* [ABOUT THIS TASK]: Using the listing below, set down each line from the line containing "ls -l /var/run/docker.sock" through the line containing "docker image prune — Remove dangling images.", both ends included, exactly and with nothing added.

* [DATA IN THIS EXERCISE]:
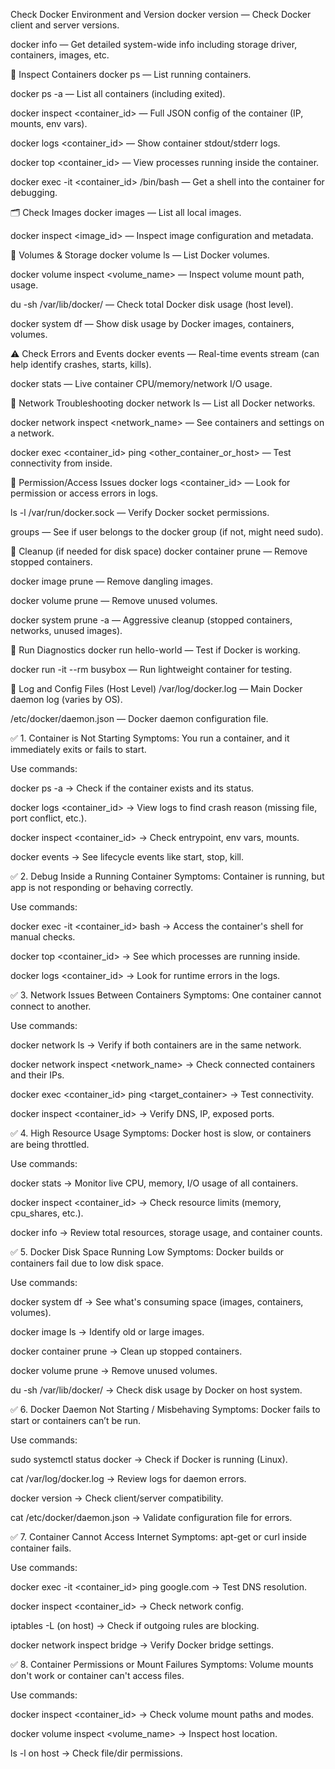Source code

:  Check Docker Environment and Version
docker version — Check Docker client and server versions.

docker info — Get detailed system-wide info including storage driver, containers, images, etc.

🧠 Inspect Containers
docker ps — List running containers.

docker ps -a — List all containers (including exited).

docker inspect <container_id> — Full JSON config of the container (IP, mounts, env vars).

docker logs <container_id> — Show container stdout/stderr logs.

docker top <container_id> — View processes running inside the container.

docker exec -it <container_id> /bin/bash — Get a shell into the container for debugging.

🗂️ Check Images
docker images — List all local images.

docker inspect <image_id> — Inspect image configuration and metadata.

📂 Volumes & Storage
docker volume ls — List Docker volumes.

docker volume inspect <volume_name> — Inspect volume mount path, usage.

du -sh /var/lib/docker/ — Check total Docker disk usage (host level).

docker system df — Show disk usage by Docker images, containers, volumes.

⚠️ Check Errors and Events
docker events — Real-time events stream (can help identify crashes, starts, kills).

docker stats — Live container CPU/memory/network I/O usage.

🔗 Network Troubleshooting
docker network ls — List all Docker networks.

docker network inspect <network_name> — See containers and settings on a network.

docker exec <container_id> ping <other_container_or_host> — Test connectivity from inside.

🔐 Permission/Access Issues
docker logs <container_id> — Look for permission or access errors in logs.

ls -l /var/run/docker.sock — Verify Docker socket permissions.

groups — See if user belongs to the docker group (if not, might need sudo).

🧹 Cleanup (if needed for disk space)
docker container prune — Remove stopped containers.

docker image prune — Remove dangling images.

docker volume prune — Remove unused volumes.

docker system prune -a — Aggressive cleanup (stopped containers, networks, unused images).

🧪 Run Diagnostics
docker run hello-world — Test if Docker is working.

docker run -it --rm busybox — Run lightweight container for testing.

🧾 Log and Config Files (Host Level)
/var/log/docker.log — Main Docker daemon log (varies by OS).

/etc/docker/daemon.json — Docker daemon configuration file.


✅ 1. Container is Not Starting
Symptoms: You run a container, and it immediately exits or fails to start.

Use commands:

docker ps -a → Check if the container exists and its status.

docker logs <container_id> → View logs to find crash reason (missing file, port conflict, etc.).

docker inspect <container_id> → Check entrypoint, env vars, mounts.

docker events → See lifecycle events like start, stop, kill.

✅ 2. Debug Inside a Running Container
Symptoms: Container is running, but app is not responding or behaving correctly.

Use commands:

docker exec -it <container_id> bash → Access the container's shell for manual checks.

docker top <container_id> → See which processes are running inside.

docker logs <container_id> → Look for runtime errors in the logs.

✅ 3. Network Issues Between Containers
Symptoms: One container cannot connect to another.

Use commands:

docker network ls → Verify if both containers are in the same network.

docker network inspect <network_name> → Check connected containers and their IPs.

docker exec <container_id> ping <target_container> → Test connectivity.

docker inspect <container_id> → Verify DNS, IP, exposed ports.

✅ 4. High Resource Usage
Symptoms: Docker host is slow, or containers are being throttled.

Use commands:

docker stats → Monitor live CPU, memory, I/O usage of all containers.

docker inspect <container_id> → Check resource limits (memory, cpu_shares, etc.).

docker info → Review total resources, storage usage, and container counts.

✅ 5. Docker Disk Space Running Low
Symptoms: Docker builds or containers fail due to low disk space.

Use commands:

docker system df → See what's consuming space (images, containers, volumes).

docker image ls → Identify old or large images.

docker container prune → Clean up stopped containers.

docker volume prune → Remove unused volumes.

du -sh /var/lib/docker/ → Check disk usage by Docker on host system.

✅ 6. Docker Daemon Not Starting / Misbehaving
Symptoms: Docker fails to start or containers can’t be run.

Use commands:

sudo systemctl status docker → Check if Docker is running (Linux).

cat /var/log/docker.log → Review logs for daemon errors.

docker version → Check client/server compatibility.

cat /etc/docker/daemon.json → Validate configuration file for errors.

✅ 7. Container Cannot Access Internet
Symptoms: apt-get or curl inside container fails.

Use commands:

docker exec -it <container_id> ping google.com → Test DNS resolution.

docker inspect <container_id> → Check network config.

iptables -L (on host) → Check if outgoing rules are blocking.

docker network inspect bridge → Verify Docker bridge settings.

✅ 8. Container Permissions or Mount Failures
Symptoms: Volume mounts don't work or container can't access files.

Use commands:

docker inspect <container_id> → Check volume mount paths and modes.

docker volume inspect <volume_name> → Inspect host location.

ls -l on host → Check file/dir permissions.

* [ANSWER BOX]:
ls -l /var/run/docker.sock — Verify Docker socket permissions.

groups — See if user belongs to the docker group (if not, might need sudo).

🧹 Cleanup (if needed for disk space)
docker container prune — Remove stopped containers.

docker image prune — Remove dangling images.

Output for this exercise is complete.